Sorti en 1954, Them ! (prononcer à l'anglaise : "Zem !"), traduit en France par le très plat Des monstres attaquent la ville, est un film de SF et de série B très sympathique, basé sur la peur commune à un millier de films sortis à la même époque, soit en pleine guerre froide : celle de l'apocalypse atomique. Les premiers essais effectués en 1945 dans les White Sands ont ici une conséquence terrible : l'apparition de monstres. Mais point de Godzilla, ici les créatures destructrices sont des bestioles bien banales de notre monde, devenues gigantesques et donc terrifiantes. Et il ne s'agit pas des créatures les plus effrayantes de notre quotidien (araignées ou serpents), non, ce sont des fourmis (vingt ans avant le moins trépidant mais parfois très beau Phase IV - et l'on se dit que le scénario du film de Gordon Douglas combiné aux inventions plastiques de celui de Saul Bass aurait peut-être fait des fourmis les plus belles égéries du 7ème art).

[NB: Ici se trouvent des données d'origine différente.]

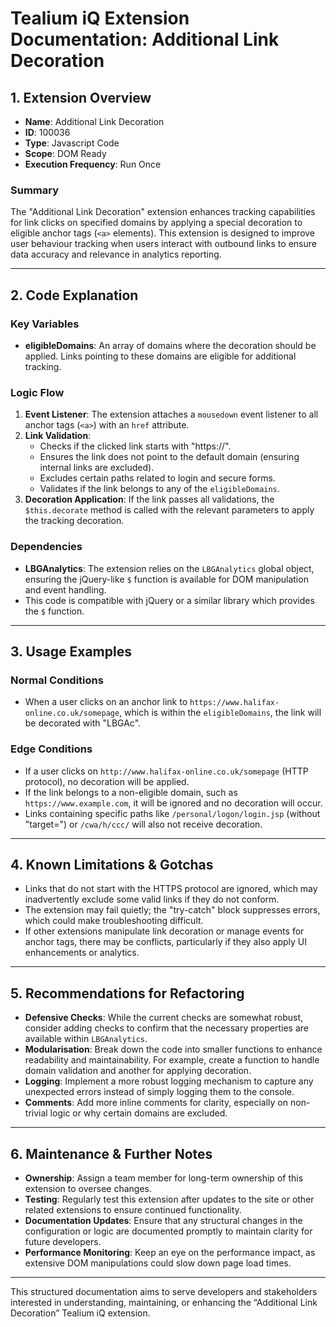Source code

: # Tealium iQ Extension Documentation: Additional Link Decoration

## 1. Extension Overview
- **Name**: Additional Link Decoration
- **ID**: 100036
- **Type**: Javascript Code
- **Scope**: DOM Ready
- **Execution Frequency**: Run Once

### Summary
The "Additional Link Decoration" extension enhances tracking capabilities for link clicks on specified domains by applying a special decoration to eligible anchor tags (`<a>` elements). This extension is designed to improve user behaviour tracking when users interact with outbound links to ensure data accuracy and relevance in analytics reporting.

---

## 2. Code Explanation

### Key Variables
- **eligibleDomains**: An array of domains where the decoration should be applied. Links pointing to these domains are eligible for additional tracking.

### Logic Flow
1. **Event Listener**: The extension attaches a `mousedown` event listener to all anchor tags (`<a>`) with an `href` attribute.
2. **Link Validation**:
   - Checks if the clicked link starts with "https://".
   - Ensures the link does not point to the default domain (ensuring internal links are excluded).
   - Excludes certain paths related to login and secure forms.
   - Validates if the link belongs to any of the `eligibleDomains`.
3. **Decoration Application**: If the link passes all validations, the `$this.decorate` method is called with the relevant parameters to apply the tracking decoration.

### Dependencies
- **LBGAnalytics**: The extension relies on the `LBGAnalytics` global object, ensuring the jQuery-like `$` function is available for DOM manipulation and event handling.
- This code is compatible with jQuery or a similar library which provides the `$` function.

---

## 3. Usage Examples

### Normal Conditions
- When a user clicks on an anchor link to `https://www.halifax-online.co.uk/somepage`, which is within the `eligibleDomains`, the link will be decorated with "LBGAc".

### Edge Conditions
- If a user clicks on `http://www.halifax-online.co.uk/somepage` (HTTP protocol), no decoration will be applied.
- If the link belongs to a non-eligible domain, such as `https://www.example.com`, it will be ignored and no decoration will occur.
- Links containing specific paths like `/personal/logon/login.jsp` (without "target=") or `/cwa/h/ccc/` will also not receive decoration.

---

## 4. Known Limitations & Gotchas
- Links that do not start with the HTTPS protocol are ignored, which may inadvertently exclude some valid links if they do not conform.
- The extension may fail quietly; the "try-catch" block suppresses errors, which could make troubleshooting difficult.
- If other extensions manipulate link decoration or manage events for anchor tags, there may be conflicts, particularly if they also apply UI enhancements or analytics.

---

## 5. Recommendations for Refactoring
- **Defensive Checks**: While the current checks are somewhat robust, consider adding checks to confirm that the necessary properties are available within `LBGAnalytics`.
- **Modularisation**: Break down the code into smaller functions to enhance readability and maintainability. For example, create a function to handle domain validation and another for applying decoration.
- **Logging**: Implement a more robust logging mechanism to capture any unexpected errors instead of simply logging them to the console.
- **Comments**: Add more inline comments for clarity, especially on non-trivial logic or why certain domains are excluded.

---

## 6. Maintenance & Further Notes
- **Ownership**: Assign a team member for long-term ownership of this extension to oversee changes.
- **Testing**: Regularly test this extension after updates to the site or other related extensions to ensure continued functionality.
- **Documentation Updates**: Ensure that any structural changes in the configuration or logic are documented promptly to maintain clarity for future developers.
- **Performance Monitoring**: Keep an eye on the performance impact, as extensive DOM manipulations could slow down page load times.

--- 

This structured documentation aims to serve developers and stakeholders interested in understanding, maintaining, or enhancing the “Additional Link Decoration” Tealium iQ extension.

Se signalant par des bruits aigus terribles, les fourmis géantes commencent par foutre la merde dans le désert du Nouveau-Mexique, où elles éventrent la caravane d'une petite famille qui a mal choisi son spot de vacances. Ne survit qu'une petite fille, sous le choc, rendue muette par les horreurs auxquelles elle vient d'assister (c'est la très bonne idée de la séquence d'introduction), qui guidera malgré elle les flics locaux vers la découverte des monstres. Mais ces derniers sont bientôt réduits en poussière par une pluie de tirs de bazookas. Trop tard cependant. Les bêtes se sont déjà répandues. Une reine a foutu le camp et condamné un navire (scène malheureusement absente du film), tandis qu'une autre est suspectée d'avoir volé jusqu'à Los Angeles...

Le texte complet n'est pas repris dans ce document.